Design: Skerry
Designer: John Harris, Chesapeake Light Craft
Builder: Gary Hardy 2021
Current owner: Gary Hardy
LOA……………4.572m/15′ 0″
BEAM………… 1.47m/4”10″
DRAFT…………12cm - .762m/5″ – 2′ 6″
SAIL AREA …….11sq. m/62 sq. ft.
HULL WEIGHT…45kg/95 lbs

I wanted a boat that I could beach-launch relatively easily, as I am finding the boat ramps are becoming too busy on any nice day you might want to get out. I needed something that Anne would be happy to come out in with me, and something with room for Ozzie the dog. Ideally I wanted something I could car-top. I wanted something with relatively light spars, as the masts on the Core Sound are getting heavier by the day.  I have always wanted a decent row boat. And a double ender would be nice.   And, to be honest, I am more of a sailer than a nailer, so something that would not take too long to build would be good too.   I tossed up between the various 15 foot double enders.  I got a lot of inspiration from the wonderful French Arwen Marine site, which has pages of lovely photos of French chaps sailing Skerries and lots of other splendid traditional craft on idyllic waters and partying at picturesque French villages. I eventually chose the CLC Skerry, got the ply and the plans for Christmas and my birthday, and finished the boat in July. 

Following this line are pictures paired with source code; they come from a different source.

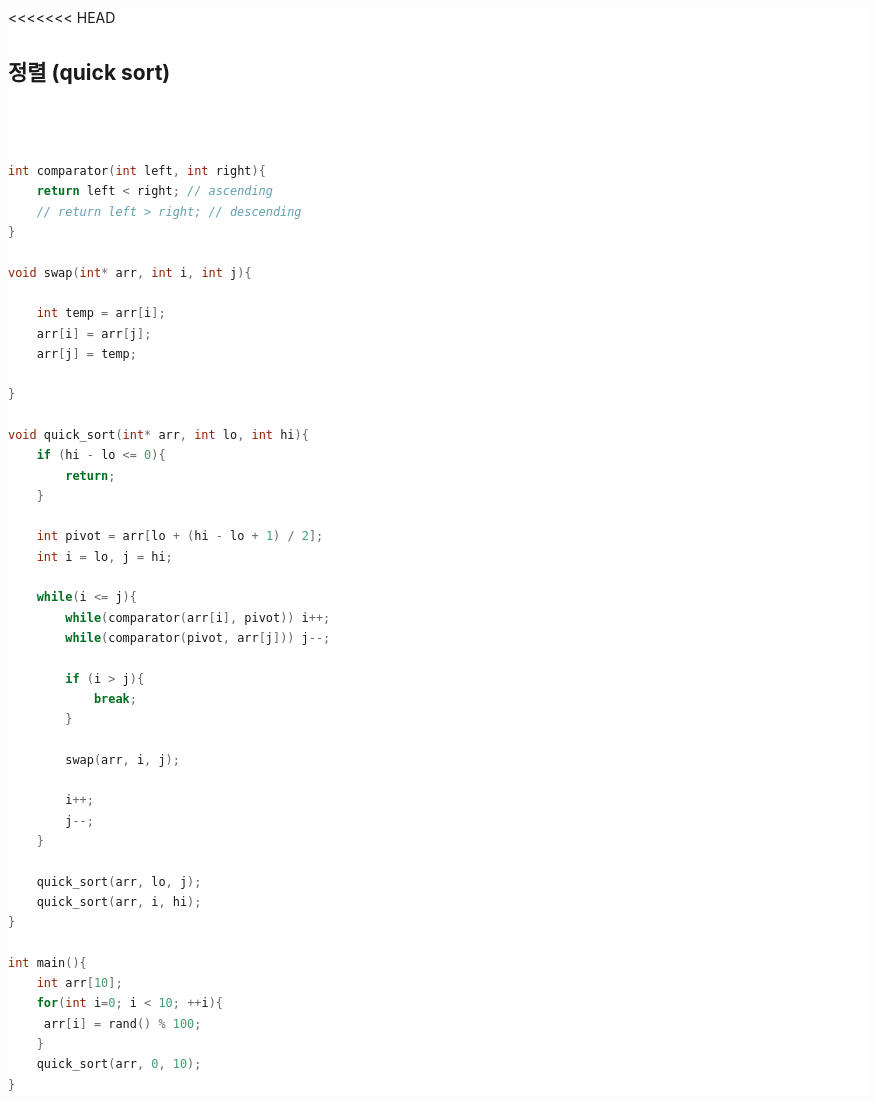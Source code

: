 <<<<<<< HEAD
## **정렬 (quick sort)**

<br>

```c

int comparator(int left, int right){
    return left < right; // ascending
    // return left > right; // descending
}

void swap(int* arr, int i, int j){

    int temp = arr[i];
    arr[i] = arr[j];
    arr[j] = temp;
    
}

void quick_sort(int* arr, int lo, int hi){
    if (hi - lo <= 0){
        return;
    }

    int pivot = arr[lo + (hi - lo + 1) / 2];
    int i = lo, j = hi;

    while(i <= j){
        while(comparator(arr[i], pivot)) i++;
        while(comparator(pivot, arr[j])) j--;

        if (i > j){
            break;
        }

        swap(arr, i, j);        

        i++;
        j--;
    }

    quick_sort(arr, lo, j);
    quick_sort(arr, i, hi);
}

int main(){
    int arr[10];
    for(int i=0; i < 10; ++i){
     arr[i] = rand() % 100;
    }
    quick_sort(arr, 0, 10);
}

```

I am still learning and tweaking (three months and 21 launchings later), but so far I am very pleased so far with my choice. I can rig the boat and be on the water in around 20 minutes. I can lift and install the mast with one hand. I can easily launch off the beach, even through the swamp in front of the yacht club at low tide. I have a folding trolley, so I can launch in one place and land in another, if I am prepared to push a bit further.   After a bit of tweaking I have got the sail balanced about right.  The boat is reassuringly stable and well behaved.  With a reef in I have been out in 20 knots without any anxiety.  I can row the boat at 3 knots in short bursts, but maintain around 2.5 knots at walking pace input of energy.

I have proved that I can get the boat up on the roof of the car, using my loading device, and while I would much rather use a trailer, it can be done, and opens up potential trips where we tow the teardrop trailer and bring Derry the Skerry on the roof of the car. 

The main modification I have made is to install removable side seats.  I discovered very quickly that in light airs, you need to keep your weight sort of central, which means kneeling on the floor.  I trust that my right knee will recover eventually from my first outings. Seats make the boat infinitely more comfortable and it is much easier to make those micro adjustments in weight distribution and trim. I have added a bracket so I can lock off the Norwegian push pull rudder, and another so I can lock off the mainsheet.  When the wind is steady, the boat jogs along beautifully with tiller and mainsheet locked off, perfect for a relaxing cuppa. Top of the future enhancements list is a spray dodger, so Ozzie doesn’t get splashed when the wind kicks up and the spray comes over the side.